Segment Open
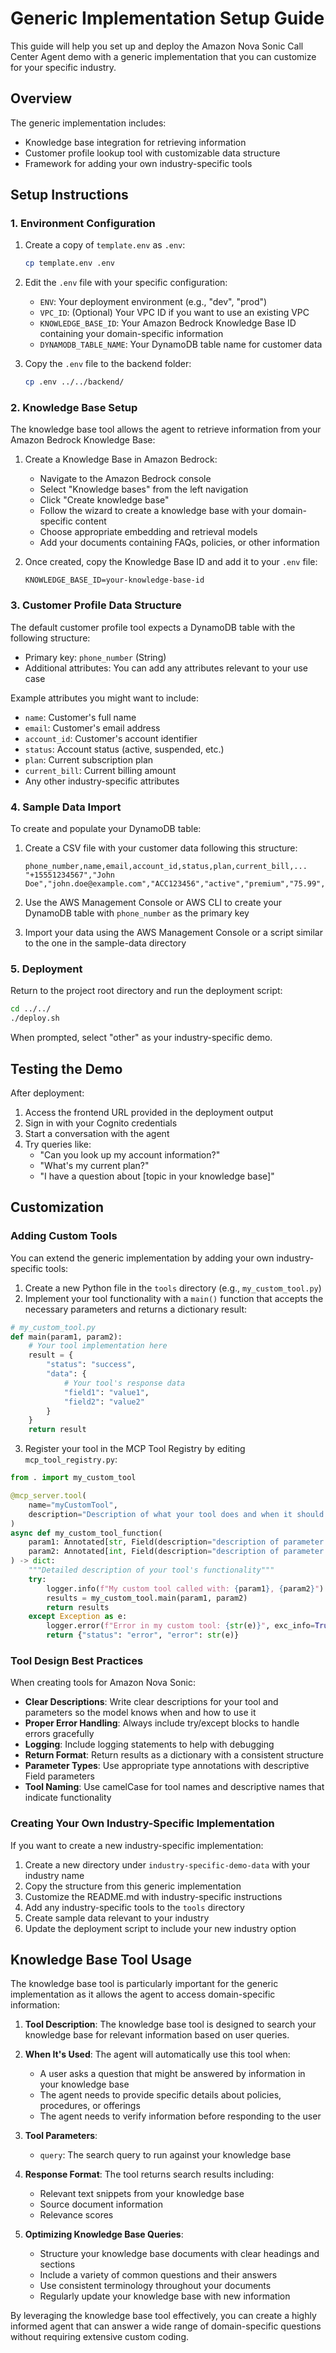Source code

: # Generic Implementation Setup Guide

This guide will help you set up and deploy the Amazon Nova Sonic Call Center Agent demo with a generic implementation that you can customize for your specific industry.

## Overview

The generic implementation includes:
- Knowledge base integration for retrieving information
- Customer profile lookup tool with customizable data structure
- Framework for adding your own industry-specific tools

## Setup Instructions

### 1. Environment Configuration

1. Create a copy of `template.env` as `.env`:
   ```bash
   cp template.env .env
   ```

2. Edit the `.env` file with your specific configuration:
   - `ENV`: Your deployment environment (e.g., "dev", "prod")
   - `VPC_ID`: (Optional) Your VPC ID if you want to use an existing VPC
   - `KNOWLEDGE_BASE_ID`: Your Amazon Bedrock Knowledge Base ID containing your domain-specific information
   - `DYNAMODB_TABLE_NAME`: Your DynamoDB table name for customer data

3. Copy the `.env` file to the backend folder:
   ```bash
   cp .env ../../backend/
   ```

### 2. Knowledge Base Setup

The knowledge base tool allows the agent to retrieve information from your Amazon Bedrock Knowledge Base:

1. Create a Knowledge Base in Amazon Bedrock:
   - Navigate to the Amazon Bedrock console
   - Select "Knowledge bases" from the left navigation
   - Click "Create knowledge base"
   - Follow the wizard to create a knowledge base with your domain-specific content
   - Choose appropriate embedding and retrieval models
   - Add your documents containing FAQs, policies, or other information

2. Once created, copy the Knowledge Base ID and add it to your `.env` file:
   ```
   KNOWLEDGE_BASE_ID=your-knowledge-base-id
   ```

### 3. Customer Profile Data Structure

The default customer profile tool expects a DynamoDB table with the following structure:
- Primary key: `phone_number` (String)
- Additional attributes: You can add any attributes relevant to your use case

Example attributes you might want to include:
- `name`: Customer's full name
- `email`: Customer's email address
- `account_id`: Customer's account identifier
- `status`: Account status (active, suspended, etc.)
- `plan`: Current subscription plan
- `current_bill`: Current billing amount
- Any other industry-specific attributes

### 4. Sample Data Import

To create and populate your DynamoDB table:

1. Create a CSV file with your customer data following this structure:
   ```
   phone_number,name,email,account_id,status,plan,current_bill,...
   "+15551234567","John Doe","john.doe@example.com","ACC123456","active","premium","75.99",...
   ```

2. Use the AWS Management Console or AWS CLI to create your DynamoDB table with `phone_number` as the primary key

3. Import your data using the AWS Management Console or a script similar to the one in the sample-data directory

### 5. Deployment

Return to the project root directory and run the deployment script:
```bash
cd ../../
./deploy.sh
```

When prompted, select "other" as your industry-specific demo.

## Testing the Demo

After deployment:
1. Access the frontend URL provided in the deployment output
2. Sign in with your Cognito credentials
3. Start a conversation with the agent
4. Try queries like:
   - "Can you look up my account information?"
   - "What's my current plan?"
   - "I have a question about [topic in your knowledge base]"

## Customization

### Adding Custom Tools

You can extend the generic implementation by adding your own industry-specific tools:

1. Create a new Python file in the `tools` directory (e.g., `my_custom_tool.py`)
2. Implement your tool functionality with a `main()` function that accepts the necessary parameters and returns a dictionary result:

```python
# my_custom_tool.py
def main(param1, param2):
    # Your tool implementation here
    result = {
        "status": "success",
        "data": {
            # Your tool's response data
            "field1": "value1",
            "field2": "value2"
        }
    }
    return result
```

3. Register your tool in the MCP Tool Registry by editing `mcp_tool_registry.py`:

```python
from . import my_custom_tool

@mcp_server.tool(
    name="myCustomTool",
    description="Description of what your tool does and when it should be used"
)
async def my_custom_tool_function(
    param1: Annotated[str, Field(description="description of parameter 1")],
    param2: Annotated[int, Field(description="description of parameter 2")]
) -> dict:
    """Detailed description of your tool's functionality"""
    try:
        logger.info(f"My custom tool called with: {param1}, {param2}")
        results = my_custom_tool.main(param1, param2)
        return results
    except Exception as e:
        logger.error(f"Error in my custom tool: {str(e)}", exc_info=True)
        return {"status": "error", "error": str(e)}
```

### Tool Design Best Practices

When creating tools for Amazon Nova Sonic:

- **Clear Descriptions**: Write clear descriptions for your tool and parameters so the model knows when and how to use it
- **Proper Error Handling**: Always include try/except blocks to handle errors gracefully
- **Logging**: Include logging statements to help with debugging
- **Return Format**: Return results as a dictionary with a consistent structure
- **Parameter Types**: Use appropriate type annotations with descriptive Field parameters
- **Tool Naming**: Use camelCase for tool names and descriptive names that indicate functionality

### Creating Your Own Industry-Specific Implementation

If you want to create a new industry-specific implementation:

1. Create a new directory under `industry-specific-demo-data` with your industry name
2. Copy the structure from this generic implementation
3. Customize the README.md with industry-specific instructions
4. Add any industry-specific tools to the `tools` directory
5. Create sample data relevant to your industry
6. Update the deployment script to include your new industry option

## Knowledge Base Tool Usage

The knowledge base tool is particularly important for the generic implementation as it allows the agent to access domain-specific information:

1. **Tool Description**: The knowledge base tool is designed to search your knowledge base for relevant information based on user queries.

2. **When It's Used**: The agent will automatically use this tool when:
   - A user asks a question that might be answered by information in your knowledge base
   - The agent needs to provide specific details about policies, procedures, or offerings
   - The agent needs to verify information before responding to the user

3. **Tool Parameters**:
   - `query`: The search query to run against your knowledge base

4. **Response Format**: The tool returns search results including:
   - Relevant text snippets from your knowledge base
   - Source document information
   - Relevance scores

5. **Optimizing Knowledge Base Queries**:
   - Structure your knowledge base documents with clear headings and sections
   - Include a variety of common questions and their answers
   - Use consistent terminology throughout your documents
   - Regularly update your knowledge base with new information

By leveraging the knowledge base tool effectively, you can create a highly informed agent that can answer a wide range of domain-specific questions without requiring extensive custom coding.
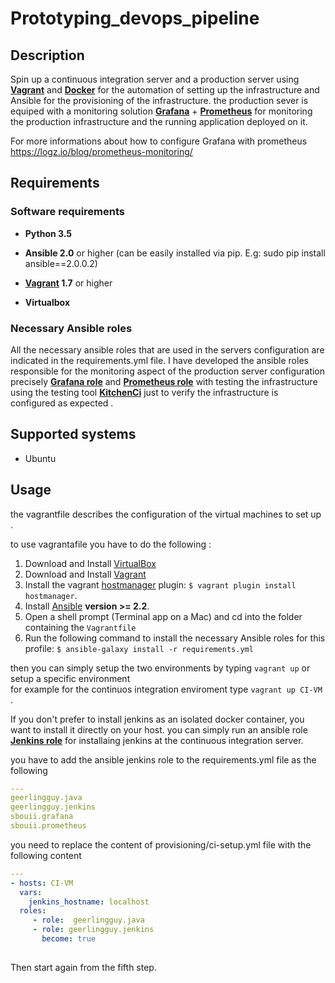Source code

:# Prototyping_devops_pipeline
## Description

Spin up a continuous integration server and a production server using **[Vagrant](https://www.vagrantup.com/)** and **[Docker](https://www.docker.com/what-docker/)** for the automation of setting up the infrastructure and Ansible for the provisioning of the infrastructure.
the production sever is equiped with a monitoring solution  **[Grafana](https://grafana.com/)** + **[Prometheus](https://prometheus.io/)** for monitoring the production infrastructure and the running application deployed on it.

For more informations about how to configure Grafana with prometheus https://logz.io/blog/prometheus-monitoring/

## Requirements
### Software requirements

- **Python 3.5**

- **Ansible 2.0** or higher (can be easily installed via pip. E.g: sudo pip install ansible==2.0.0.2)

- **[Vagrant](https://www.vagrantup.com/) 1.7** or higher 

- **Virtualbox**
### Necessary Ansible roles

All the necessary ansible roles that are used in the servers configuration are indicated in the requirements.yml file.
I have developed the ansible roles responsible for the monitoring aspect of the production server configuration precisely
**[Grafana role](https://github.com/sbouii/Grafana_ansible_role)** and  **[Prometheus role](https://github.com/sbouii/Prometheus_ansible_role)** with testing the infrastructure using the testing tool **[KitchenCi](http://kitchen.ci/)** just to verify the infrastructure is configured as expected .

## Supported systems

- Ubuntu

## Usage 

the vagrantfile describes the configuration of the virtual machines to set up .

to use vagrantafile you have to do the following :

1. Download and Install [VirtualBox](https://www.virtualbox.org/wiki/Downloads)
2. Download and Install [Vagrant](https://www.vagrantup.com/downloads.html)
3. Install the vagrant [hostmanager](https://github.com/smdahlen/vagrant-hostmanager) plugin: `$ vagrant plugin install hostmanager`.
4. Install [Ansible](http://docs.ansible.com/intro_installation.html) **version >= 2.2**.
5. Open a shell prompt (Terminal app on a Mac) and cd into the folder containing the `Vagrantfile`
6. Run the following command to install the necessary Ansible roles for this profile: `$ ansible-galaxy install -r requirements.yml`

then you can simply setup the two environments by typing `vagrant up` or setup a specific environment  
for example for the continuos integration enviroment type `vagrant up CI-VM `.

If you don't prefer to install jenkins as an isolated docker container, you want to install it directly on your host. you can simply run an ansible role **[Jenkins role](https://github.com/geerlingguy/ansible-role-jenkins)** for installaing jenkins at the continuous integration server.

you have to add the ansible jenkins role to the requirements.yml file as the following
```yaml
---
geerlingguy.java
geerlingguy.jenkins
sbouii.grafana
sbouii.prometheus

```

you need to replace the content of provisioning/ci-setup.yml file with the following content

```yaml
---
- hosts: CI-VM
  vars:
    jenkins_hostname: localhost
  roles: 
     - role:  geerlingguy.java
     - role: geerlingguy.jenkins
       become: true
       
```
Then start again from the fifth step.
Segment Closed
From the records above, copy only the lines starting with the line that holds "- **Clear Descriptions**: Write" and going on through the line that holds "2. Copy the", exactly as written.

- **Clear Descriptions**: Write clear descriptions for your tool and parameters so the model knows when and how to use it
- **Proper Error Handling**: Always include try/except blocks to handle errors gracefully
- **Logging**: Include logging statements to help with debugging
- **Return Format**: Return results as a dictionary with a consistent structure
- **Parameter Types**: Use appropriate type annotations with descriptive Field parameters
- **Tool Naming**: Use camelCase for tool names and descriptive names that indicate functionality

### Creating Your Own Industry-Specific Implementation

If you want to create a new industry-specific implementation:

1. Create a new directory under `industry-specific-demo-data` with your industry name
2. Copy the structure from this generic implementation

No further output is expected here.